Moreover, Jeffrey conditionalization yields the simple conditionalization rule as a special case: when pr2(E) = 1, the two rules are equivalent. Similarly, when pr2(E) is almost 1, Jeffrey conditionalization and simple conditionalization yield almost identical values for pr2(H). For this reason, the difference between the two conditionalization rules can be safely ignored whenever we become almost certain of some evidential proposition, as often happens when making observations. For example, a scientist may not be 100% sure that she sees a particular result on her measuring instruments (she might be dreaming, or hallucinating) but she can be 99.9% sure, and that is good enough to make the difference between Jeffrey conditionalization and simple conditionalization negligible in typical cases of measurement and observation. So, for practical purposes, we can use simple conditionalization as a convenient shortcut to calculate the posterior probability of a hypothesis.

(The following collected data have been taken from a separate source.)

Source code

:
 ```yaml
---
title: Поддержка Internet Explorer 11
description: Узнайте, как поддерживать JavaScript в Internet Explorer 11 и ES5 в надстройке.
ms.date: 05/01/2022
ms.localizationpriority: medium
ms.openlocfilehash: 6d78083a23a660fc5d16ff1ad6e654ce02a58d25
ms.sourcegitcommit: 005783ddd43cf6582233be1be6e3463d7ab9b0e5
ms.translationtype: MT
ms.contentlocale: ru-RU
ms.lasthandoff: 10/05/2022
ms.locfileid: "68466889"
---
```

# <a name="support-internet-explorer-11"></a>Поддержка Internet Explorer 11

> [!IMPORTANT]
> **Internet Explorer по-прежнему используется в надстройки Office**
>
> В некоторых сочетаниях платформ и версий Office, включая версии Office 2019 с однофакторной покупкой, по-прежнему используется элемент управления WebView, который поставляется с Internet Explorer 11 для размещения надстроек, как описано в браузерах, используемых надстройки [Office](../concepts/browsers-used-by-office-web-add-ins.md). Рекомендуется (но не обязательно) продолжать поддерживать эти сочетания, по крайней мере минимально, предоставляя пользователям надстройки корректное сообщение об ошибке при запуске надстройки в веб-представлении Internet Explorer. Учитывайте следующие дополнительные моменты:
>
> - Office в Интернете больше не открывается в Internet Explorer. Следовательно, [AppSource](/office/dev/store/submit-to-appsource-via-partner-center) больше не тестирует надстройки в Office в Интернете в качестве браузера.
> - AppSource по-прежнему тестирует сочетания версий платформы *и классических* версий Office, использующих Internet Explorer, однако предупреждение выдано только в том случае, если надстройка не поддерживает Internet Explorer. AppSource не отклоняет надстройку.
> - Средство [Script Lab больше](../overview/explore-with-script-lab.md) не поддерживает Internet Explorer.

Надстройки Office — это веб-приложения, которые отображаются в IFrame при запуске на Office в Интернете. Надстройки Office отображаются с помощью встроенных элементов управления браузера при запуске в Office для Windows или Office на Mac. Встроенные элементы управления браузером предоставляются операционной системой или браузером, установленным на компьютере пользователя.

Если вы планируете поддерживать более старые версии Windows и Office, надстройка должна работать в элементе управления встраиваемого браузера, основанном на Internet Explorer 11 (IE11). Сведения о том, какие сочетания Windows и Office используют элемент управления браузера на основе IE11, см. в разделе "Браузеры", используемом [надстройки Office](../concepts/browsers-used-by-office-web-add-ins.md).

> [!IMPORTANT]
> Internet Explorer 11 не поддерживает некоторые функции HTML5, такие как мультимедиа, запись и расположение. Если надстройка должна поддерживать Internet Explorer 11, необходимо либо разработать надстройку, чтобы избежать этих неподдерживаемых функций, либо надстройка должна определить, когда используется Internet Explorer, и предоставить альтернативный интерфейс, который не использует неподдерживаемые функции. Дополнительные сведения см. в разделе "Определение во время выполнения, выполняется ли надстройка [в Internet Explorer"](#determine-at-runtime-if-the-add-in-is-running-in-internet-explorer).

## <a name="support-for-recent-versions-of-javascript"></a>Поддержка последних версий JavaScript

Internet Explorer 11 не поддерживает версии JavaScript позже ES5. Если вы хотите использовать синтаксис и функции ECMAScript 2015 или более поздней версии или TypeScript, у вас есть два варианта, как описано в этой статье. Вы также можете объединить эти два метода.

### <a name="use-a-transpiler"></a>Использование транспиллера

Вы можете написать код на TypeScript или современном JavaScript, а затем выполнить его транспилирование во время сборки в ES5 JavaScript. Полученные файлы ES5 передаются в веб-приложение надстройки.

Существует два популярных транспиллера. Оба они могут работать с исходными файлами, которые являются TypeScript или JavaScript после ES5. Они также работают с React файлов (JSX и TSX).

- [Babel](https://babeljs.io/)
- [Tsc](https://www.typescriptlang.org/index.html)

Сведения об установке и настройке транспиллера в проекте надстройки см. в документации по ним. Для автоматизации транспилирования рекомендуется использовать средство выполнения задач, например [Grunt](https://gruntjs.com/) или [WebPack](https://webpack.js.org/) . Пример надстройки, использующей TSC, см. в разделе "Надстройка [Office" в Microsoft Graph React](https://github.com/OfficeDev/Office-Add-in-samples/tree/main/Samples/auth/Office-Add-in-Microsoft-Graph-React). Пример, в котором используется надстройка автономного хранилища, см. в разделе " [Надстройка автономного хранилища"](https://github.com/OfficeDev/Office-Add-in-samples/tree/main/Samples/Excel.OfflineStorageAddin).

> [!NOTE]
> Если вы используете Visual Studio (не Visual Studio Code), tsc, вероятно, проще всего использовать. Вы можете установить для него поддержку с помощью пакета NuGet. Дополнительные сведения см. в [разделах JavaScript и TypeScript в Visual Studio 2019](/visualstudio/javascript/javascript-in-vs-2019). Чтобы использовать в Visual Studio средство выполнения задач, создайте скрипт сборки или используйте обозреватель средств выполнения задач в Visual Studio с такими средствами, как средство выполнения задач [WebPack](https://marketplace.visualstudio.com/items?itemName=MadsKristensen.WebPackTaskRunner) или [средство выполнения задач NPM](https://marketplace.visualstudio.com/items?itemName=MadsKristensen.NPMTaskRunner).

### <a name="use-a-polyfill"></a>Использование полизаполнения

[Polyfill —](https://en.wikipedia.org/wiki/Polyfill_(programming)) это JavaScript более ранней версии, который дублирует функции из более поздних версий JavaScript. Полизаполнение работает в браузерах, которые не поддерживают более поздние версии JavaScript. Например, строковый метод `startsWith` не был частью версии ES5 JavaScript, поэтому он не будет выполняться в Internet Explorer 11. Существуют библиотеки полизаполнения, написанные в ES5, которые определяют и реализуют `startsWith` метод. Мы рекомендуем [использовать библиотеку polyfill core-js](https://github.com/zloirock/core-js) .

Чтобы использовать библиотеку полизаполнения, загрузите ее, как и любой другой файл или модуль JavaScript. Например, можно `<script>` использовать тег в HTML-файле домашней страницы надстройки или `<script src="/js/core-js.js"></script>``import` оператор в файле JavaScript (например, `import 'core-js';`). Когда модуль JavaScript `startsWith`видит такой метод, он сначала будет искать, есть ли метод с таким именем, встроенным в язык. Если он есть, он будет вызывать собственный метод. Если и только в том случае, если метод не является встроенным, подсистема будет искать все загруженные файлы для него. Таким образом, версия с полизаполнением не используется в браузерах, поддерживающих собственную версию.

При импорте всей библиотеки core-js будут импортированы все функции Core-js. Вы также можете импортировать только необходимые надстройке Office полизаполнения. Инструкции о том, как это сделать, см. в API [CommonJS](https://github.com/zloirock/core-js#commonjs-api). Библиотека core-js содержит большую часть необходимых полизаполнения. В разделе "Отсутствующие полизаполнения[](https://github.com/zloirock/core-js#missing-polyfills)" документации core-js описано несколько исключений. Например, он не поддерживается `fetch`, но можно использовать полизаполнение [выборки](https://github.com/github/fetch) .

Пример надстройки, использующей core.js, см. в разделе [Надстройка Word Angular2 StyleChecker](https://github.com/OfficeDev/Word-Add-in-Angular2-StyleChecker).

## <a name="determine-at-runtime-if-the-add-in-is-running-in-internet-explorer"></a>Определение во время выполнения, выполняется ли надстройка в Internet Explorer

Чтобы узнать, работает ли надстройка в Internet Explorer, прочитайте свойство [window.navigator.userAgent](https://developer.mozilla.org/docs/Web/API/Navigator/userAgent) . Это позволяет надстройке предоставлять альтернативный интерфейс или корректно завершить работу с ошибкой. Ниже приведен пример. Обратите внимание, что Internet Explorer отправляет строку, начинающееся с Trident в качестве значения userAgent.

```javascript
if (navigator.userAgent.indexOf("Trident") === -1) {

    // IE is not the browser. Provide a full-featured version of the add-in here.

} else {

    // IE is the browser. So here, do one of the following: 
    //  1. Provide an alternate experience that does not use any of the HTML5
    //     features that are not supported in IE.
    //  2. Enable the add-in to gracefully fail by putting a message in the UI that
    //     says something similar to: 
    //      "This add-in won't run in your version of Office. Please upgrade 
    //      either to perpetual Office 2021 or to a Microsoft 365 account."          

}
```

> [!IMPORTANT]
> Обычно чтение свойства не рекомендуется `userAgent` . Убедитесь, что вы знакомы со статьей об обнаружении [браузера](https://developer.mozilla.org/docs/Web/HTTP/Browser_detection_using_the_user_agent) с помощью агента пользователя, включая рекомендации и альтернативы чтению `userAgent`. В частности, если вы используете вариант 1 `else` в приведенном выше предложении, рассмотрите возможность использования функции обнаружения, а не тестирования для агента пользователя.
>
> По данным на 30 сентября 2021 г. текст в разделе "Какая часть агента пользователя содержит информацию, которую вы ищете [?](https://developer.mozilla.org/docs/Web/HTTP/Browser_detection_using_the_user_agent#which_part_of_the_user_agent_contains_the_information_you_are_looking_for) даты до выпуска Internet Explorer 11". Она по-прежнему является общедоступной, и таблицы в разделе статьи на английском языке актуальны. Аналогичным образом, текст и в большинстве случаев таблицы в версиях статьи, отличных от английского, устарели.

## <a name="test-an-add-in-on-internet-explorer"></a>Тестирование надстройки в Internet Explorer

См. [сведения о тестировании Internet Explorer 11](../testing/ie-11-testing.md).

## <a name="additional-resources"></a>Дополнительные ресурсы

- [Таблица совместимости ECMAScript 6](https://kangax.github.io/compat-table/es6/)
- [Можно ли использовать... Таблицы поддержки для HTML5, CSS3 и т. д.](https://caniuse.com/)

The Problem of Old Evidence

Scientists often regard a discovery as evidence for a hypothesis even if the discovery was made before the hypothesis was formulated. For example, the fact that planetary orbits precess in a certain way is considered strong evidence for Einstein’s general theory of relativity, even though the orbital precession was discovered centuries before Einstein proposed his theory. Since the evidence was already known before the hypothesis was introduced, scientists can’t update their credence in the hypothesis by conditionalizing on the evidence. So, the discovery doesn’t confirm the hypothesis according to the Bayesian definition of confirmation. 

One way of addressing this problem is to “rationally reconstruct” the situation: imagine what a rational scientist would have done if he or she hadn’t discovered the evidence until after the hypothesis was proposed. However, since background knowledge plays an important role in determining the relevant credences, we have to be careful in deciding what background knowledge to include or exclude in the imagined scenario. Not just any rational reconstruction will do, but it’s unclear what the rules of rational reconstruction should be.